We started early from Gatwick on the last day of the Lent Half with a choir of thirty with David Goode, Andrew Maynard and Ralph Allwood. We sang in the grand Dom Seniorow old people's home in Krakow and received an early taste of the warm reception we were to receive everywhere. It was both interesting and moving to sing to a small but highly appreciative audience in the Galicia Jewish Museum. Early on a freezing Good Friday we descended 160 metres to the Wieliczka Salt Mine and sang in a huge chapel lit by chandeliers deep under the earth. Later we joined in the two-hour Veneration of the Cross in St Catherine's Church. Bruckner: Christus factus est was particularly exciting in the huge acoustic, and the choir for this tour was characterised by its musicianship and power. The climax of Lotti: Crucifixus coincided powerfully with the symbolic procession, with the Good Friday substitution of rattles for bells, to Christ's tomb.

We had prepared carefully for our visit to Auschwitz on Holy Saturday. Anita Lasker-Wallfisch, a one-time 16-year-old prisoner saved from certain death only by her ability to play the cello, and later a regular member of the English Chamber Orchestra had spoken to us in Eton of her grim experiences. Our fascinating, charming and kindly courier, Alina Peretti, had been a 14-year-old prisoner there, and her sister had been murdered four days before the Russians came. She gave us some flowers to lay, but declined to join us that morning. As she spoke to us she was clearly moved in thanking our young people for their singing at the same time as she related a small part of her experiences. Leaving cameras behind we silently followed our quietly-spoken guide for two hours as he showed us round the site of the worst cruelty known to man, where at least 1,200,000 people had been murdered. We chose the execution square for Alina's flowers and Charlie Stacey, our cello-playing youngest singer, to lay them. It took several hours for the party to blink its way back into exuberant life, ready to sing for the Easter Sunday service at St Joseph's Church. We sang Mozart's youthful Missa Brevis and the Handel Hallelujah Chorus with the spontaneously requested extra music we have come to enjoy on these occasions. Afterwards we gave a short recital including Alex Jones' excellent singing of Vaughan Williams' "Rise, heart, thy Lord is risen" and "Dum transisset sabbatum" by John Taverner, now traditional on Easter tours, and were greeted by a standing ovation.

After a guided tour of Wroclaw the next day we gave a concert as part of the Wieczory Tumskie Festival. Having stood in a cold vestry for an hour waiting for a lecture to finish we sang for ninety minutes with a break only for Michael Heighway to play Bach's Toccata in F.

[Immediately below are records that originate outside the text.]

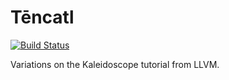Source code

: # Tēncatl

[![Build Status](https://travis-ci.org/etlapale/tencatl.svg?branch=master)](https://travis-ci.org/etlapale/tencatl)

Variations on the Kaleidoscope tutorial from LLVM.
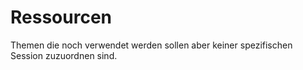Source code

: # Ressourcen

Themen die noch verwendet werden sollen aber keiner spezifischen Session zuzuordnen sind.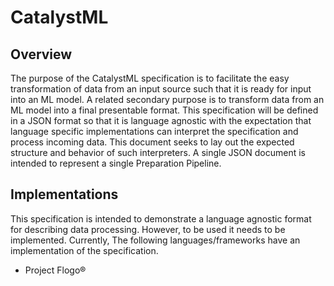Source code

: # CatalystML

## Overview

The purpose of the CatalystML specification is to facilitate the easy transformation of data from an input source such that it is ready for input into an ML model.  A related secondary purpose is to transform data from an ML model into a final presentable format.  This specification will be defined in a JSON format so that it is language agnostic with the expectation that language specific implementations can interpret the specification and process incoming data.  This document seeks to lay out the expected structure and behavior of such interpreters.  A single JSON document is intended to represent a single Preparation Pipeline.

## Implementations

This specification is intended to demonstrate a language agnostic format for describing data processing.  However, to be used it needs to be implemented.  Currently, The following languages/frameworks have an implementation of the specification.

* Project Flogo®
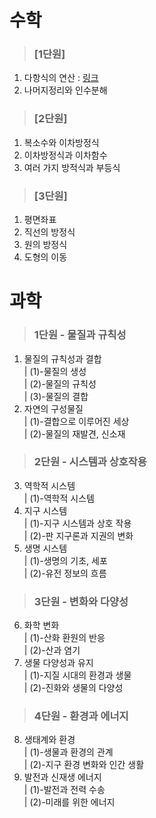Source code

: 수학
=================
> ### [1단원]   
1. 다항식의 연산 : [링크](http://www.happyhaksul.com/reports/16521)   
2. 나머지정리와 인수분해   
> ### [2단원]   
1. 복소수와 이차방정식   
2. 이차방정식과 이차함수   
3. 여러 가지 방적식과 부등식   
> ### [3단원]   
1. 평면좌표   
2. 직선의 방정식   
3. 원의 방정식   
4. 도형의 이동   


과학
==================
> ### 1단원 - 물질과 규칙성
1. 물질의 규칙성과 결합   
| (1)-물질의 생성   
| (2)-물질의 규칙성   
| (3)-물질의 결합    
2. 자연의 구성물질   
| (1)-결합으로 이루어진 세상   
| (2)-물질의 재발견, 신소재   
> ### 2단원 - 시스템과 상호작용   
3. 역학적 시스템   
| (1)-역학적 시스템   
4. 지구 시스템   
| (1)-지구 시스템과 상호 작용   
| (2)-판 지구론과 지권의 변화   
5. 생명 시스템   
| (1)-생명의 기초, 세포   
| (2)-유전 정보의 흐름   
> ### 3단원 - 변화와 다양성   
6. 화학 변화   
| (1)-산화 환원의 반응   
| (2)-산과 염기
7. 생물 다양성과 유지   
| (1)-지질 시대의 환경과 생물   
| (2)-진화와 생물의 다양성   
> ### 4단원 - 환경과 에너지   
8. 생태계와 환경   
| (1)-생물과 환경의 관계   
| (2)-지구 환경 변화와 인간 생활   
9. 발전과 신재생 에너지   
| (1)-발전과 전력 수송   
| (2)-미래를 위한 에너지   

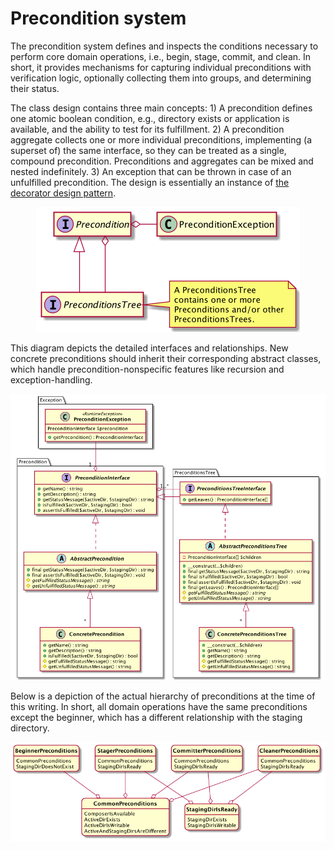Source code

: # Precondition system

The precondition system defines and inspects the conditions necessary to perform core domain operations, i.e., begin, stage, commit, and clean. In short, it provides mechanisms for capturing individual preconditions with verification logic, optionally collecting them into groups, and determining their status.

The class design contains three main concepts: 1) A precondition defines one atomic boolean condition, e.g., directory exists or application is available, and the ability to test for its fulfillment. 2) A precondition aggregate collects one or more individual preconditions, implementing (a superset of) the same interface, so they can be treated as a single, compound precondition. Preconditions and aggregates can be mixed and nested indefinitely. 3) An exception that can be thrown in case of an unfulfilled precondition. The design is essentially an instance of [the decorator design pattern](https://sourcemaking.com/design_patterns/decorator).

<div align="center">
<img src="resources/overview.png" alt="Overview diagram" />
</div>

This diagram depicts the detailed interfaces and relationships. New concrete preconditions should inherit their corresponding abstract classes, which handle precondition-nonspecific features like recursion and exception-handling. 

<div align="center">
<img src="resources/detail.png" alt="Detail diagram" />
</div>

Below is a depiction of the actual hierarchy of preconditions at the time of this writing. In short, all domain operations have the same preconditions except the beginner, which has a different relationship with the staging directory.

<div align="center">
<img src="resources/hierarchy.png" alt="Hierarchy diagram" />
</div>
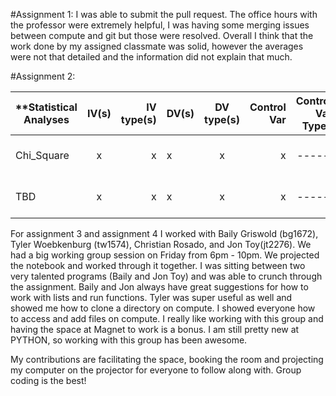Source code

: 

#Assignment 1:
I was able to submit the pull request. The office hours with the professor were extremely helpful, I was having some merging issues between compute and git but those were resolved. Overall I think that the work done by my assigned classmate was solid, however the averages were not that detailed and the information did not explain that much. 


#Assignment 2:

| **Statistical Analyses | IV(s) | IV type(s) | DV(s) |DV type(s)| Control Var | Control Var Types | Question to be Answered | H0 | alpha | link to paper |     
| ------------- |:-------------:| -----:| ------------ |:-------------:| -----:| -----:| -----:| -----:| -----:| -----:| 
| Chi_Square| x | x |x |x |x | -----:| -----:| -----:| -----:| http://journals.plos.org/plosone/article?id=10.1371/journal.pone.0163326|
| TBD| x | x |x |x |x | -----:| -----:| -----:| -----:| TBD|


For assignment 3 and assignment 4 I worked with Baily Griswold (bg1672), Tyler Woebkenburg (tw1574), Christian Rosado, and Jon Toy(jt2276). We had a big working group session on Friday from 6pm - 10pm. We projected the notebook and worked through it together. I was sitting between two very talented programs (Baily and Jon Toy) and was able to crunch through the assignment. Baily and Jon always have great suggestions for how to work with lists and run functions. Tyler was super useful as well and showed me how to clone a directory on compute. I showed everyone how to access and add files on compute. I really like working with this group and having the space at Magnet to work is a bonus. I am still pretty new at PYTHON, so working with this group has been awesome. 

My contributions are facilitating the space, booking the room and projecting my computer on the projector for everyone to follow along with. Group coding is the best!
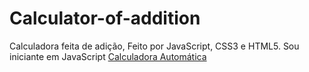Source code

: # Calculator-of-addition
 Calculadora feita de adição, Feito por JavaScript, CSS3 e HTML5. Sou iniciante em JavaScript
<a href="https://migueldomingues-dev.github.io/Calculator-of-addition/">Calculadora Automática<a>
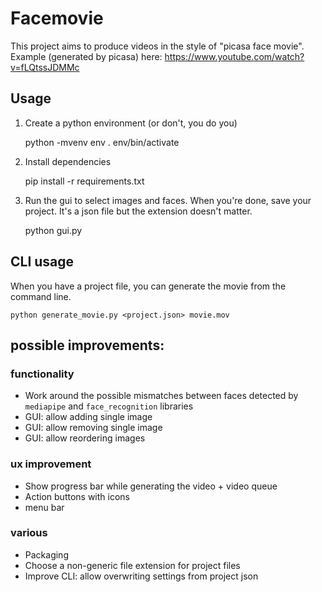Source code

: # Facemovie

This project aims to produce videos in the style of "picasa face movie".
Example (generated by picasa) here: https://www.youtube.com/watch?v=fLQtssJDMMc

## Usage

1. Create a python environment (or don't, you do you)

    python -mvenv env
    . env/bin/activate
   
2. Install dependencies

    pip install -r requirements.txt
   
3. Run the gui to select images and faces. When you're done, save your project. It's a json file but the extension doesn't matter.

    python gui.py

## CLI usage

When you have a project file, you can generate the movie from the command line.

    python generate_movie.py <project.json> movie.mov

## possible improvements:

### functionality
* Work around the possible mismatches between faces detected by `mediapipe` and `face_recognition` libraries
* GUI: allow adding single image
* GUI: allow removing single image
* GUI: allow reordering images

### ux improvement
* Show progress bar while generating the video + video queue
* Action buttons with icons
* menu bar

### various
* Packaging
* Choose a non-generic file extension for project files
* Improve CLI: allow overwriting settings from project json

Travelling to Poznan the group met their hosts for the next three nights, and later joined with the Poznan Nightingales, the best of the three men and boys' choirs in Poznan, with their 88-year-old conductor Stefan Stuligrosz. Their sound was powerful, dark, wonderfully blended and intense, and their style strongly influenced our subsequent singing. We joined together for the final three items and received a generous standing ovation. Polish choral singing became important in Poznan in the 18th century during the Prussian occupation. The Polish language had been banned in public, but, in defiance, Poles noted that this hated regulation didn't extend to singing. Next day we sang in the beautiful University Concert Hall, once again with the Poznan Nightingales, moving on the next day to Warsaw.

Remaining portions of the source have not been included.